CIT(A) and submitted as under :-
"The provisions of Section 40 (a) (ia) of the Act has two
limbs, one is where, inter alia, assessee has to deduct tax
and second where after deducting tax, inter alia, the
assessee has to pay into Government Account. It is not the
case of the AO that tax has not been deposited after
deduction has been made and therefore the second limb of
the Section is not applicable in the present case. There is
nothing in the said section to treat, inter alia, the assessee
as defaulter where there is shortfall in deduction. Section
40(a) (ia) of the Act refers only to the duty to deduct tax
and pay to Government Account. If there is any shortfall
the assessee can be declared to be an assessee in default
u/s 201 of the Act and no disallowance can be made by
invoking the provisions of Section 40(a) (ia) of the Act. This
3 ITA No. 5897/ Del/2013
is covered by the decision of the Calcutta High Court in the
CIT, Kolkata XI, vs. M/s S.K. Tekriwal [ ITAT No. 183 of
2012 : GA No. 2069 of 2012] and by the decision of ITAT,
Delhi-Bench H in the case of UE Trade Corporation (India)

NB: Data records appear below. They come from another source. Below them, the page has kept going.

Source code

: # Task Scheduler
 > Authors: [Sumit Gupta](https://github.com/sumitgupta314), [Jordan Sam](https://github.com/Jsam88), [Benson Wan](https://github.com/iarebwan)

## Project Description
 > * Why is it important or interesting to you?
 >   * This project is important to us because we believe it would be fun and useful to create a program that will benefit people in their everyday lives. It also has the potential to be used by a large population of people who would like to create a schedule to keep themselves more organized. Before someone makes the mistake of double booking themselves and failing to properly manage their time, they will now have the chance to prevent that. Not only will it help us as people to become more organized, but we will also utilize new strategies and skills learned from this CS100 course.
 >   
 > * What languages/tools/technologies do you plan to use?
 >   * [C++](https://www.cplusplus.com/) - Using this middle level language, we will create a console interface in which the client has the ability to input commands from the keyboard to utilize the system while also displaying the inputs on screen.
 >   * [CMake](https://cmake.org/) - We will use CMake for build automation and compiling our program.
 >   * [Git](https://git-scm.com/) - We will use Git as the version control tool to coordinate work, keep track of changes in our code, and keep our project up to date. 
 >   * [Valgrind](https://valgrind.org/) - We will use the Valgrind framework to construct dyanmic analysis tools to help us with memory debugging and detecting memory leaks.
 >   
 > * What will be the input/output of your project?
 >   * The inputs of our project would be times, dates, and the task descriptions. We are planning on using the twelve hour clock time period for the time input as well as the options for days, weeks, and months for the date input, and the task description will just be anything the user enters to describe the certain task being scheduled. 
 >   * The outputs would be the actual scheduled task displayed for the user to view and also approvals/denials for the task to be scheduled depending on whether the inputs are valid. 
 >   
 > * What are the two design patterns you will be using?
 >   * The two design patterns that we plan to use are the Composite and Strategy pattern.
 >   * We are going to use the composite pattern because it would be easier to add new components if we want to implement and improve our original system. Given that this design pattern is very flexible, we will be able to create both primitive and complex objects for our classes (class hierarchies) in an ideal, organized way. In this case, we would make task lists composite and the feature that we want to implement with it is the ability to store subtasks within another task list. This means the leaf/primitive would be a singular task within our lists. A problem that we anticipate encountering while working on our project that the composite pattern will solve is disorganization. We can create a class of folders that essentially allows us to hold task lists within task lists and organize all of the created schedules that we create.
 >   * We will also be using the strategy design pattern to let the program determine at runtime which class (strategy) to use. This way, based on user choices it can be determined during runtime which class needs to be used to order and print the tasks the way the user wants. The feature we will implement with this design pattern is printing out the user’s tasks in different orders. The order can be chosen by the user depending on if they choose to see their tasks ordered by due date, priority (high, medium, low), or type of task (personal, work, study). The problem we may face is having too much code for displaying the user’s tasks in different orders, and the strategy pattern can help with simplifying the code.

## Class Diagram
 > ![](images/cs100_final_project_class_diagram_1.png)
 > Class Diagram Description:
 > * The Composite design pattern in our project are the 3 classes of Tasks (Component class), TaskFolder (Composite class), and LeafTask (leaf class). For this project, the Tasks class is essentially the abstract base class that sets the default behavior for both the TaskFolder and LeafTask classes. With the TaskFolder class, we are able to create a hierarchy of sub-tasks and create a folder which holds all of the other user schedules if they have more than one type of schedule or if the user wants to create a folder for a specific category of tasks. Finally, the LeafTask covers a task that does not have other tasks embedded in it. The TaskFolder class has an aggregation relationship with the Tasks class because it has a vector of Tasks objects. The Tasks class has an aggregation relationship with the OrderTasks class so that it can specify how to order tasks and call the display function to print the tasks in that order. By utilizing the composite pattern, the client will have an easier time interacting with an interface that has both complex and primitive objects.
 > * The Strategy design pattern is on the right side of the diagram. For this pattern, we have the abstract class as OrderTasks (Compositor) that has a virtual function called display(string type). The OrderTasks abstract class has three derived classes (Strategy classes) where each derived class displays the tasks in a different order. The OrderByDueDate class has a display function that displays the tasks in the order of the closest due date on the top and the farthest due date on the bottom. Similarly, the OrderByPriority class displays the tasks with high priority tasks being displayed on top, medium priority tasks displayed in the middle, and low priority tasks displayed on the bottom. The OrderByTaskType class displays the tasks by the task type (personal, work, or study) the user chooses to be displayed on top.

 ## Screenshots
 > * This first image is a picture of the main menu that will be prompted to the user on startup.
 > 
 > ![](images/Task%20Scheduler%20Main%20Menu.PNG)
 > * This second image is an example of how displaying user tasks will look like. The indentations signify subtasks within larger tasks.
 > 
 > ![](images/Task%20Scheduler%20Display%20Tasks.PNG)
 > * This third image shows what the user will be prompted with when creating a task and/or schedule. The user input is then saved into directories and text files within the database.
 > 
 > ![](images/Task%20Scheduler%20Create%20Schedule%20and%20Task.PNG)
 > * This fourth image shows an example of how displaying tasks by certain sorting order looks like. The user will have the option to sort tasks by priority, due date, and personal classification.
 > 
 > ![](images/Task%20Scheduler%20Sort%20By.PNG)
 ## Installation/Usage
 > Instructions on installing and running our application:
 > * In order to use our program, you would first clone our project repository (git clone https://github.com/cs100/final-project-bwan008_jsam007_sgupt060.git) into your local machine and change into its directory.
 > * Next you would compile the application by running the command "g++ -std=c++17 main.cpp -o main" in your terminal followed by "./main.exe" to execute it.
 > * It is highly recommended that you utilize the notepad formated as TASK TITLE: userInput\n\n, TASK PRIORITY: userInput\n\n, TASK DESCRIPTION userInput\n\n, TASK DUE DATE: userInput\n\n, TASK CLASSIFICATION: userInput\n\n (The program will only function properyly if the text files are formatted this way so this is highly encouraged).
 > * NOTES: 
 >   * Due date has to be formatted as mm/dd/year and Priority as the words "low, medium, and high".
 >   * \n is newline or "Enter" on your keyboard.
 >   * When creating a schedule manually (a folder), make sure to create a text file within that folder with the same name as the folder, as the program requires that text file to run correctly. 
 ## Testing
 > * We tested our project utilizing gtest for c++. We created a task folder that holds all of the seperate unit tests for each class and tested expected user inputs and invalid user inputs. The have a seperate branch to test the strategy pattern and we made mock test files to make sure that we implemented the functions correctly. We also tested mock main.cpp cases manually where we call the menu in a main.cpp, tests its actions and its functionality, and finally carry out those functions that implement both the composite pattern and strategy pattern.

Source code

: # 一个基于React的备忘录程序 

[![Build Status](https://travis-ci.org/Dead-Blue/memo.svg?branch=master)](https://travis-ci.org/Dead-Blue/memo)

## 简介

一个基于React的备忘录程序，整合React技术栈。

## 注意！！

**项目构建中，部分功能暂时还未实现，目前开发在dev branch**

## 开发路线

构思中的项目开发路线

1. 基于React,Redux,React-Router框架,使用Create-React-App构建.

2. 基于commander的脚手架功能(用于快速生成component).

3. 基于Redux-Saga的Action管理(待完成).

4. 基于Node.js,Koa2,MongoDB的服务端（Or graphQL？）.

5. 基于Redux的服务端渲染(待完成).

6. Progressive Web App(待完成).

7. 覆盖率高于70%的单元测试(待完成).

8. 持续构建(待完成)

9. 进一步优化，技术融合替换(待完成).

Ltd. vs. DCIT, Circle 18(1) in ITA No. 2303/Del/2011.
In case of the appellant for the A.Y. 2009-10, on similar
facts and grounds additions have been deleted by the Ld.
(CIT(A) IX in Appeal No. 44/11-12 Order dated
08.03.2013."
4. The Ld. C.I.T. (A) after considering the submissions of the
assessee deleted the addition by observing in para 4.2 of the
impugned order as under :-
"On the amount paid as the generator hire charges and
vehicle hire charges, the appellant made TDS at the rate of
2% + Education cess instead of 10% + Education cess.
According to AO, the deduction should have been at the rate
of 10% and the short deduction of TDS attracts the provision
of Section 40(a) (ia) and hence the expense is not allowable.
Against the same ground of appeal by the appellant in the
earlier year (2009-10) relying on the decision laid down in the
case as cited by appellant, my Ld. predecessor has decided
that "if there is any shortfall the assessee can be declared to
be an assessee in default u/s 201 of the Act and no
disallowance can be made by invoking the provisions of
Section 40(a) (ia) of the Act." I agree with the decision of my
Ld. predecessor and hence the addition of Rs. 2,16,000/- is
deleted. This ground of appeal is allowed."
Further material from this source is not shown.